J'ai reçu cette lettre il y a huit ans, alors que le soleil se levait sur Hastings. Je ne m'attendais à rien en ouvrant mon courrier. Pourtant, ces mots allaient changer le cours de ma vie.

Huit ans plus tôt

Mes yeux s'ouvrent sur mes rideaux toujours tirés. Un carton de pizza de la veille traîne toujours sur le bureau, diffusant des odeurs de nourriture dans toute la pièce. Je regarde mon réveil et enfonce la tête dans mon coussin. Il est l'heure de se lever. Ma journée chez le fleuriste commence tôt. Je me fais violence pour pousser ma couette le plus loin possible de mes jambes encore chaudes. Comme à mon habitude, j'attrape ma robe de chambre et bondis hors de mon lit. Après une séance d'étirement des plus complètes, je saisis mon trousseau de clés et sors de chez mon oncle. L'air est frais, comme il l'est toujours lors des matinées printanières et un doux chant d'oiseau signale que toute la nature se réveille.

J'enfonce ma clé dans la serrure de la boîte aux lettres. La petite porte de celle-ci s'ouvre, me laissant entrevoir de nombreuses publicités et des factures en tous genres.
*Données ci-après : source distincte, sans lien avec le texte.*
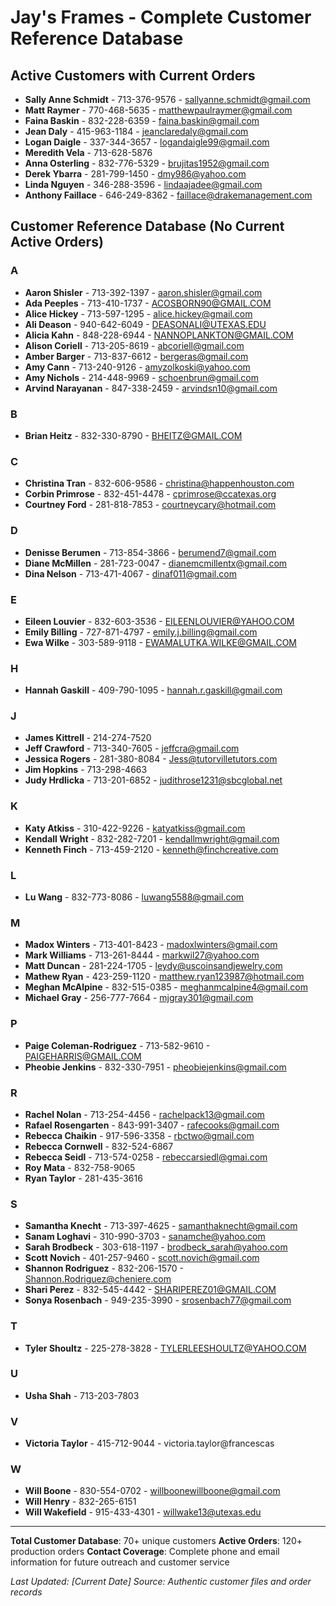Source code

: # Jay's Frames - Complete Customer Reference Database

## Active Customers with Current Orders
- **Sally Anne Schmidt** - 713-376-9576 - sallyanne.schmidt@gmail.com
- **Matt Raymer** - 770-468-5635 - matthewpaulraymer@gmail.com
- **Faina Baskin** - 832-228-6359 - faina.baskin@gmail.com
- **Jean Daly** - 415-963-1184 - jeanclaredaly@gmail.com
- **Logan Daigle** - 337-344-3657 - logandaigle99@gmail.com
- **Meredith Vela** - 713-628-5876
- **Anna Osterling** - 832-776-5329 - brujitas1952@gmail.com
- **Derek Ybarra** - 281-799-1450 - dmy986@yahoo.com
- **Linda Nguyen** - 346-288-3596 - lindaajadee@gmail.com
- **Anthony Faillace** - 646-249-8362 - faillace@drakemanagement.com

## Customer Reference Database (No Current Active Orders)

### A
- **Aaron Shisler** - 713-392-1397 - aaron.shisler@gmail.com
- **Ada Peeples** - 713-410-1737 - ACOSBORN90@GMAIL.COM
- **Alice Hickey** - 713-597-1295 - alice.hickey@gmail.com
- **Ali Deason** - 940-642-6049 - DEASONALI@UTEXAS.EDU
- **Alicia Kahn** - 848-228-6944 - NANNOPLANKTON@GMAIL.COM
- **Alison Coriell** - 713-205-8619 - abcoriell@gmail.com
- **Amber Barger** - 713-837-6612 - bergeras@gmail.com
- **Amy Cann** - 713-240-9126 - amyzolkoski@yahoo.com
- **Amy Nichols** - 214-448-9969 - schoenbrun@gmail.com
- **Arvind Narayanan** - 847-338-2459 - arvindsn10@gmail.com

### B
- **Brian Heitz** - 832-330-8790 - BHEITZ@GMAIL.COM

### C
- **Christina Tran** - 832-606-9586 - christina@happenhouston.com
- **Corbin Primrose** - 832-451-4478 - cprimrose@ccatexas.org
- **Courtney Ford** - 281-818-7853 - courtneycary@hotmail.com

### D
- **Denisse Berumen** - 713-854-3866 - berumend7@gmail.com
- **Diane McMillen** - 281-723-0047 - dianemcmillentx@gmail.com
- **Dina Nelson** - 713-471-4067 - dinaf011@gmail.com

### E
- **Eileen Louvier** - 832-603-3536 - EILEENLOUVIER@YAHOO.COM
- **Emily Billing** - 727-871-4797 - emily.j.billing@gmail.com
- **Ewa Wilke** - 303-589-9118 - EWAMALUTKA.WILKE@GMAIL.COM

### H
- **Hannah Gaskill** - 409-790-1095 - hannah.r.gaskill@gmail.com

### J
- **James Kittrell** - 214-274-7520
- **Jeff Crawford** - 713-340-7605 - jeffcra@gmail.com
- **Jessica Rogers** - 281-380-8084 - Jess@tutorvilletutors.com
- **Jim Hopkins** - 713-298-4663
- **Judy Hrdlicka** - 713-201-6852 - judithrose1231@sbcglobal.net

### K
- **Katy Atkiss** - 310-422-9226 - katyatkiss@gmail.com
- **Kendall Wright** - 832-282-7201 - kendallmwright@gmail.com
- **Kenneth Finch** - 713-459-2120 - kenneth@finchcreative.com

### L
- **Lu Wang** - 832-773-8086 - luwang5588@gmail.com

### M
- **Madox Winters** - 713-401-8423 - madoxlwinters@gmail.com
- **Mark Williams** - 713-261-8444 - markwil27@yahoo.com
- **Matt Duncan** - 281-224-1705 - leydy@uscoinsandjewelry.com
- **Mathew Ryan** - 423-259-1120 - matthew.ryan123987@hotmail.com
- **Meghan McAlpine** - 832-515-0385 - meghanmcalpine4@gmail.com
- **Michael Gray** - 256-777-7664 - mjgray301@gmail.com

### P
- **Paige Coleman-Rodriguez** - 713-582-9610 - PAIGEHARRIS@GMAIL.COM
- **Pheobie Jenkins** - 832-330-7951 - pheobiejenkins@gmail.com

### R
- **Rachel Nolan** - 713-254-4456 - rachelpack13@gmail.com
- **Rafael Rosengarten** - 843-991-3407 - rafecooks@gmail.com
- **Rebecca Chaikin** - 917-596-3358 - rbctwo@gmail.com
- **Rebecca Cornwell** - 832-524-6867
- **Rebecca Seidl** - 713-574-0258 - rebeccarsiedl@gmai.com
- **Roy Mata** - 832-758-9065
- **Ryan Taylor** - 281-435-3616

### S
- **Samantha Knecht** - 713-397-4625 - samanthaknecht@gmail.com
- **Sanam Loghavi** - 310-990-3703 - sanamche@yahoo.com
- **Sarah Brodbeck** - 303-618-1197 - brodbeck_sarah@yahoo.com
- **Scott Novich** - 401-257-9460 - scott.novich@gmail.com
- **Shannon Rodriguez** - 832-206-1570 - Shannon.Rodriguez@cheniere.com
- **Shari Perez** - 832-545-4442 - SHARIPEREZ01@GMAIL.COM
- **Sonya Rosenbach** - 949-235-3990 - srosenbach77@gmail.com

### T
- **Tyler Shoultz** - 225-278-3828 - TYLERLEESHOULTZ@YAHOO.COM

### U
- **Usha Shah** - 713-203-7803

### V
- **Victoria Taylor** - 415-712-9044 - victoria.taylor@francescas

### W
- **Will Boone** - 830-554-0702 - willboonewillboone@gmail.com
- **Will Henry** - 832-265-6151
- **Will Wakefield** - 915-433-4301 - willwake13@utexas.edu

---

**Total Customer Database**: 70+ unique customers
**Active Orders**: 120+ production orders
**Contact Coverage**: Complete phone and email information for future outreach and customer service

*Last Updated: [Current Date]*
*Source: Authentic customer files and order records*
Un tri rapide et tout ce qui ne m'intéresse pas finit dans la poubelle que j'ai accrochée au grillage. Simple histoire de rapidité. Pourtant, au milieu des annonces, une lettre dépasse. L'enveloppe bleue se démarque du tas de papier froissé. Par curiosité, je m'en approche et l'attrape. Il n'y a rien dessus mis à part mon prénom. Pas une écriture, pas une lettre, pas une indication de pourquoi celle-ci est là, à part mon prénom.

Je prends mon mal en patience et attends d'avoir mon café en main pour l'ouvrir. Je rentre, intriguée. Je me suis toujours fait des millions de films dans ma vie, même quand un évènement banal arrivait. C'est mon moyen de rendre les choses excitantes. Sauf qu'au bout du compte, la déception est toujours plus intense que la précédente.

Après une préparation de mon café que je juge avoir duré trop longtemps, je m'enfonce dans mon canapé, me donnant l'envie de retourner dans mon lit. Je pose ma tasse à côté de moi et hôte la partie collante de l'enveloppe. J'avais peur qu'elle soit vide mais elle ne l'est pas. Peut-être vais-je enfin avoir l'action que j'espérais, un peu de rebondissement.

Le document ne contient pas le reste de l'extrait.